# Angeln in Ägypten



## aesche100 (13. März 2008)

Hallo!
Hat jemand Erfahrung mit Angeln in Ägypten?
Braucht man im Meer eine Lizenz?#c
Bin in Sharm el Sheik.


----------



## Ulli3D (13. März 2008)

*AW: Angeln in Ägypten*

Ägypten - Europa??? Hab ich da was verpasst?


----------



## goldi1 (17. März 2008)

*AW: Angeln in Ägypten*

Hallo aesche 100!
War letzten Monat in Ägyten (Marsa Alam) also eine Lizenz braucht man nicht.
Aber schau mal hier im Anglerboard unter Angeln weltweit oder Suchmaschine Angeln in Ägypten. Gibt schon mehrere Treats und die meisten Boardies haben schon mitlerweile keinen Bock mehr zu antworten. Ich selber habe auf meine Anfrage auch kein Feedback bekommen. 

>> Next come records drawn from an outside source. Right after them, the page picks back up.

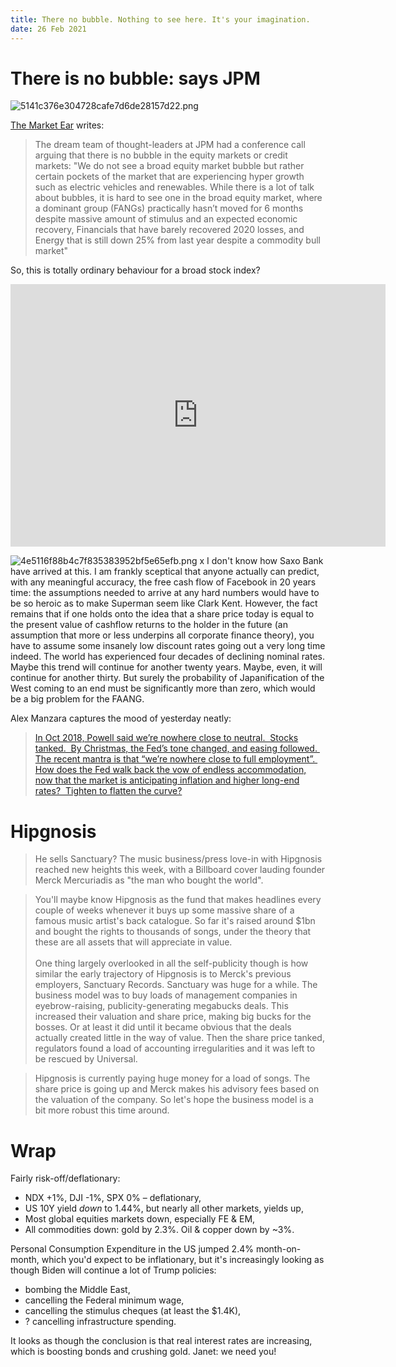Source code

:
 ```yaml
---
title: There no bubble. Nothing to see here. It's your imagination. 
date: 26 Feb 2021
---
```


# There is no bubble: says JPM

![5141c376e304728cafe7d6de28157d22.png]({attach}5141c376e304728cafe7d6de28157d22.png)

[The Market Ear](https://themarketear.com/) writes: 

> The dream team of thought-leaders at JPM had a conference call arguing that there is no bubble in the equity markets or credit markets: "We do not see a broad equity market bubble but rather certain pockets of the market that are experiencing hyper growth such as electric vehicles and renewables. While there is a lot of talk about bubbles, it is hard to see one in the broad equity market, where a dominant group (FANGs) practically hasn’t moved for 6 months despite massive amount of stimulus and an expected economic recovery, Financials that have barely recovered 2020 losses, and Energy that is still down 25% from last year despite a commodity bull market"

So, this is totally ordinary behaviour for a broad stock index?

<iframe width="600" height="420" src="https://app.koyfin.com/share/fe8c26ab79/simple" frameBorder="0"></iframe>

![4e5116f88b4c7f835383952bf5e65efb.png]({attach}4e5116f88b4c7f835383952bf5e65efb.png)
x
I don't know how Saxo Bank have arrived at this. I am frankly sceptical that anyone actually can predict, with any meaningful accuracy, the free cash flow of Facebook in 20 years time: the assumptions needed to arrive at any hard numbers would have to be so heroic as to make Superman seem like Clark Kent. 
However, the fact remains that if one holds onto the idea that a share price today is equal to the present value of cashflow returns to the holder in the future (an assumption that more or less underpins all corporate finance theory), you have to assume some insanely low discount rates going out a very long time indeed.
The world has experienced four decades of declining nominal rates. Maybe this trend will continue for another twenty years. Maybe, even, it will continue for another thirty. But surely the probability of Japanification of the West coming to an end must be significantly more than zero, which would be a big problem for the FAANG.

Alex Manzara captures the mood of yesterday neatly: 

> [In Oct 2018, Powell said we’re nowhere close to neutral.  Stocks tanked.  By Christmas, the Fed’s tone changed, and easing followed.  The recent mantra is that “we’re nowhere close to full employment”.  How does the Fed walk back the vow of endless accommodation, now that the market is anticipating inflation and higher long-end rates?  Tighten to flatten the curve?](https://www.chartpoint.com/potato-heads/)


# Hipgnosis

>  He sells Sanctuary? 
 The music business/press love-in with Hipgnosis reached new heights this week, with a Billboard cover lauding founder Merck Mercuriadis as "the man who bought the world". 
 
> You'll maybe know Hipgnosis as the fund that makes headlines every couple of weeks whenever it buys up some massive share of a famous music artist's back catalogue. So far it's raised around $1bn and bought the rights to thousands of songs, under the theory that these are all assets that will appreciate in value.  <br>  <br>One thing largely overlooked in all the self-publicity though is how similar the early trajectory of Hipgnosis is to Merck's previous employers, Sanctuary Records. Sanctuary was huge for a while. The business model was to buy loads of management companies in eyebrow-raising, publicity-generating megabucks deals. This increased their valuation and share price, making big bucks for the bosses. Or at least it did until it became obvious that the deals actually created little in the way of value. Then the share price tanked, regulators found a load of accounting irregularities and it was left to be rescued by Universal. 
 
> Hipgnosis is currently paying huge money for a load of songs. The share price is going up and Merck makes his advisory fees based on the valuation of the company. So let's hope the business model is a bit more robust this time around. 
 
 
 # Wrap
 
 Fairly risk-off/deflationary:
 
 - NDX +1%, DJI -1%, SPX 0% – deflationary,
 - US 10Y yield *down* to 1.44%, but nearly all other markets, yields up,
 - Most global equities markets down, especially FE & EM,
 - All commodities down: gold by 2.3%. Oil & copper down by ~3%.

Personal Consumption Expenditure in the US jumped 2.4% month-on-month, which you'd expect to be inflationary, but it's increasingly looking as though Biden will continue a lot of Trump policies:

- bombing the Middle East,
- cancelling the Federal minimum wage,
- cancelling the stimulus cheques (at least the $1.4K),
- ? cancelling infrastructure spending.

It looks as though the conclusion is that real interest rates are increasing, which is boosting bonds and crushing gold. 
Janet: we need you!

In diesem Sinne Gruß aus Köln. 
Goldi1 (Über den der Fisch lacht)|bla:


----------



## Dorschrobby (18. März 2008)

*AW: Angeln in Ägypten*

War schon in Hurgada, und habe dort keine Lizens benötigt.
War ein Wochentripp auf einem Boot, erhoffe dir nur nicht zuviel. Hatten ein paar schöne Fische, aber die Stückzahl war nicht so berauschend.


----------



## Fleischpeitsche (22. März 2008)

*AW: Angeln in Ägypten*

bin  grad erst zurück.
also von der menge der gefangenen fische war es shon echt wenig, aber die flossenträger die wir gefangen haben waren schon recht gut.
--> erster GT = knapp 25kg


----------



## dxxxngxln (16. April 2008)

*AW: Angeln in Ägypten*

Hallo,

ein Anbieter findest du auf die Seiten vom Fachversand Stollenwerk.



Dietmar


----------